Norwegens Staatsfonds hat in dieser Woche zum ersten Mal die Marke von 1 Billion Dollar durchbrochen, angetrieben von steigenden Aktienmärkten und einem schwächeren US-Dollar. Laut Norges Bank Investment Management wurde der Meilenstein am Dienstag um 2.11 Uhr in Oslo erreicht. Und ein Ende des Wachstums ist laut Prognosen nicht in Sicht.

«Ich glaube nicht, dass jemand erwartet hatte, dass der Fonds jemals auf 1 Billion Dollar steigen wird, als die erste Überweisung von Öleinnahmen im Mai 1996 getätigt wurde», sagte Yngve Slyngstad, Chief Executive Officer des Fonds. «Das Erreichen von 1 Billion Dollar ist ein Meilenstein, und das Wachstum beim Marktwert des Fonds ist erstaunlich.»

Politiker kommen in Versuchung

Aber das grosse Vermögen, das ungefähr dem Bruttoinlandprodukt von Mexiko gleicht, ist nicht ausnahmslos eine gute Nachricht. Die schiere Grösse des Fonds hatte es zuletzt nämlich zu einer Herausforderung für den Fonds gemacht, Märkte zu finden, die gross genug sind, um zu investieren. Inzwischen können norwegischen Politiker auch nur schwer der Versuchung widerstehen, das weltweit grösste staatliche Sparschwein anzuzapfen.

Der Fonds hat nur wenige Konkurrenten in Bezug auf seine Grösse. Der japanische Government Pension Investment Fund kam zu Ende März auf 1,3 Billionen Dollar bei derzeitigen Wechselkursen. China verfügt über etwa 3 Billionen Dollar an Währungsreserven. Auch bei einigen Vermögensverwaltern und Fondsgesellschaften sind Geldberge zu finden, beispielsweise 5,7 Billionen Dollar bei BlackRock und 4,4 Billionen Dollar bei der Vanguard Group.

Tiefe Verwaltungskosten

Gross zu sein, das hat auch seine Vorteile, vor allem für eine schlanke Organisation wie Norges Bank Investment Management. Der Fonds beschäftigt nur rund 550 Mitarbeiter in Büros in der ganzen Welt, etwa in Oslo, New York, London, Schanghai und Singapur. Die Verwaltungskosten betrugen im vergangenen Quartal nur 0,02 Prozent des Vermögens, verglichen mit 0,07 Prozent vor fünf Jahren.

Die Kosten sind gesunken, obwohl der Fonds in den Anlagesektor Immobilien vorgedrungen ist. Er sicherte sich Top-Objekte am Times Square, auf den Champs Elysees und in der Londoner Regent Street.

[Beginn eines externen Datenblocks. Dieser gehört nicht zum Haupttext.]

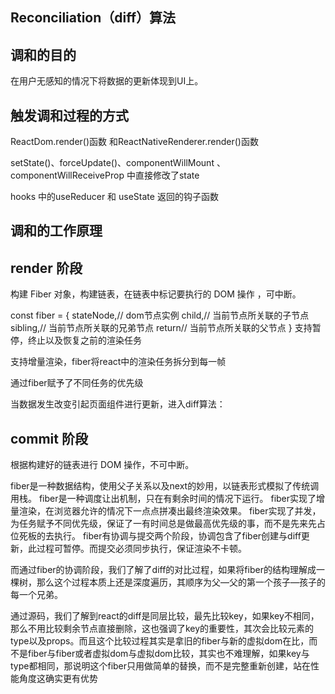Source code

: ## Reconciliation（diff）算法
## 调和的目的
在用户无感知的情况下将数据的更新体现到UI上。

## 触发调和过程的方式
ReactDom.render()函数 和ReactNativeRenderer.render()函数

setState()、forceUpdate()、componentWillMount 、componentWillReceiveProp 中直接修改了state

hooks 中的useReducer 和 useState 返回的钩子函数

## 调和的工作原理
## render 阶段
构建 Fiber 对象，构建链表，在链表中标记要执行的 DOM 操作 ，可中断。

 const fiber = {
stateNode,// dom节点实例
child,// 当前节点所关联的子节点
sibling,// 当前节点所关联的兄弟节点
return// 当前节点所关联的父节点
}
支持暂停，终止以及恢复之前的渲染任务

支持增量渲染，fiber将react中的渲染任务拆分到每一帧

通过fiber赋予了不同任务的优先级

当数据发生改变引起页面组件进行更新，进入diff算法：

## commit 阶段
根据构建好的链表进行 DOM 操作，不可中断。

fiber是一种数据结构，使用父子关系以及next的妙用，以链表形式模拟了传统调用栈。 fiber是一种调度让出机制，只在有剩余时间的情况下运行。 fiber实现了增量渲染，在浏览器允许的情况下一点点拼凑出最终渲染效果。 fiber实现了并发，为任务赋予不同优先级，保证了一有时间总是做最高优先级的事，而不是先来先占位死板的去执行。 fiber有协调与提交两个阶段，协调包含了fiber创建与diff更新，此过程可暂停。而提交必须同步执行，保证渲染不卡顿。

而通过fiber的协调阶段，我们了解了diff的对比过程，如果将fiber的结构理解成一棵树，那么这个过程本质上还是深度遍历，其顺序为父—父的第一个孩子—孩子的每一个兄弟。

通过源码，我们了解到react的diff是同层比较，最先比较key，如果key不相同，那么不用比较剩余节点直接删除，这也强调了key的重要性，其次会比较元素的type以及props。而且这个比较过程其实是拿旧的fiber与新的虚拟dom在比，而不是fiber与fiber或者虚拟dom与虚拟dom比较，其实也不难理解，如果key与type都相同，那说明这个fiber只用做简单的替换，而不是完整重新创建，站在性能角度这确实更有优势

Der Wert des Immobilien-Portfolios belief sich Ende Juni auf umgerechnet 26 Milliarden Dollar.

Wachstum bis 2025

Wie geht es jetzt weiter? Norwegen erwartet, dass der Fonds bis 2025 weiter wachsen wird. Zu diesem Zeitpunkt soll seine Grösse bei 10,5 Billionen Kronen liegen – oder 1,3 Billionen Dollar beim heutigen Wechselkurs. Allerdings sind solche Schätzungen notorisch unzuverlässig. Die aktuelle Grösse überschreitet bereits den Meilenstein, der erst für 2018 erwartet worden war.

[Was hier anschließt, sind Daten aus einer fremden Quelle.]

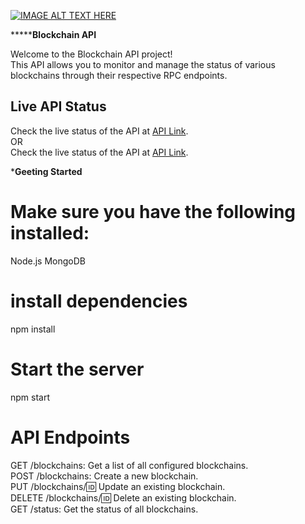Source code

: 
[![IMAGE ALT TEXT HERE](https://img.youtube.com/vi/1kylNE_4rR8/0.jpg)](https://www.youtube.com/watch?v=1kylNE_4rR8)


*************************Blockchain API********************

Welcome to the Blockchain API project! <br>
This API allows you to monitor and manage the status of various blockchains through their respective RPC endpoints.

## Live API Status

Check the live status of the API at [API Link](https://blockchain-status.onrender.com/api/status).
<br>OR<br>
Check the live status of the API at [API Link](https://blockchain-xokc.onrender.com/api/status).

***********************Geeting Started**********************

# Make sure you have the following installed:

Node.js
MongoDB

# install dependencies
npm install

# Start the server
npm start

# API Endpoints

GET /blockchains: Get a list of all configured blockchains. <br>
POST /blockchains: Create a new blockchain. <br>
PUT /blockchains/:id: Update an existing blockchain. <br>
DELETE /blockchains/:id: Delete an existing blockchain.<br> GET /status: Get the status of all blockchains.<br>
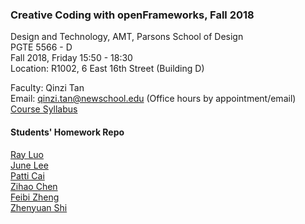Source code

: ### Creative Coding with openFrameworks, Fall 2018  

Design and Technology, AMT, Parsons School of Design  
PGTE 5566 - D  
Fall 2018, Friday 15:50 - 18:30  
Location: R1002, 6 East 16th Street (Building D)  

Faculty: Qinzi Tan  
Email: qinzi.tan@newschool.edu (Office hours by appointment/email)  
[Course Syllabus](https://docs.google.com/document/d/12LYaJmZLognOJgHvsvJxoSntCEjD9vKyDm_kD-V0ieQ/edit)


#### Students' Homework Repo
[Ray Luo](https://github.com/recfreq/CCOF_Fall2018_LC_RAY)  
[June Lee](https://github.com/leej443/CCOF_Fall2018_LEE_JUNE)  
[Patti Cai](https://github.com/cair037/CCOF_FALL2018_Cai_Patti)  
[Zihao Chen](https://github.com/qinzitan/CreativeCodingOF_Fall18)  
[Feibi Zheng](https://github.com/zhenf091/CCOF_Fall2018_Zheng_Feibi)  
[Zhenyuan Shi](https://github.com/Christina7szy/CCOF_Fall2018_Shi_Zhenyuan)  
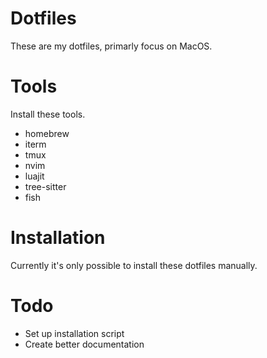 # Dotfiles
These are my dotfiles, primarly focus on MacOS.

# Tools
Install these tools.
* homebrew
* iterm
* tmux
* nvim
* luajit
* tree-sitter
* fish

# Installation
Currently it's only possible to install these dotfiles manually.

# Todo
* Set up installation script
* Create better documentation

Angesichts von Zinssätzen auf Rekordtiefs und nur schwer zu erzielenden Erträgen ist das Management des Fonds weniger optimistisch. Zentralbank-Gouverneur Oystein Olsen warnte bereits davor, dass der Rückgang der Ölpreise bedeuten könne, dass der Fonds bereits seinen Höhepunkt überschritten habe. Die norwegische Regierung hatte 2016 zum ersten Mal in der Geschichte Gelder direkt aus dem Fonds abgezogen. Es wird erwartet, dass in diesem Jahr weitere etwa 70 Milliarden Kronen folgen werden. Mittlerweile hat Norwegen die erwartete Rendite des Fonds von 4 Prozent von 3 Prozent gesenkt.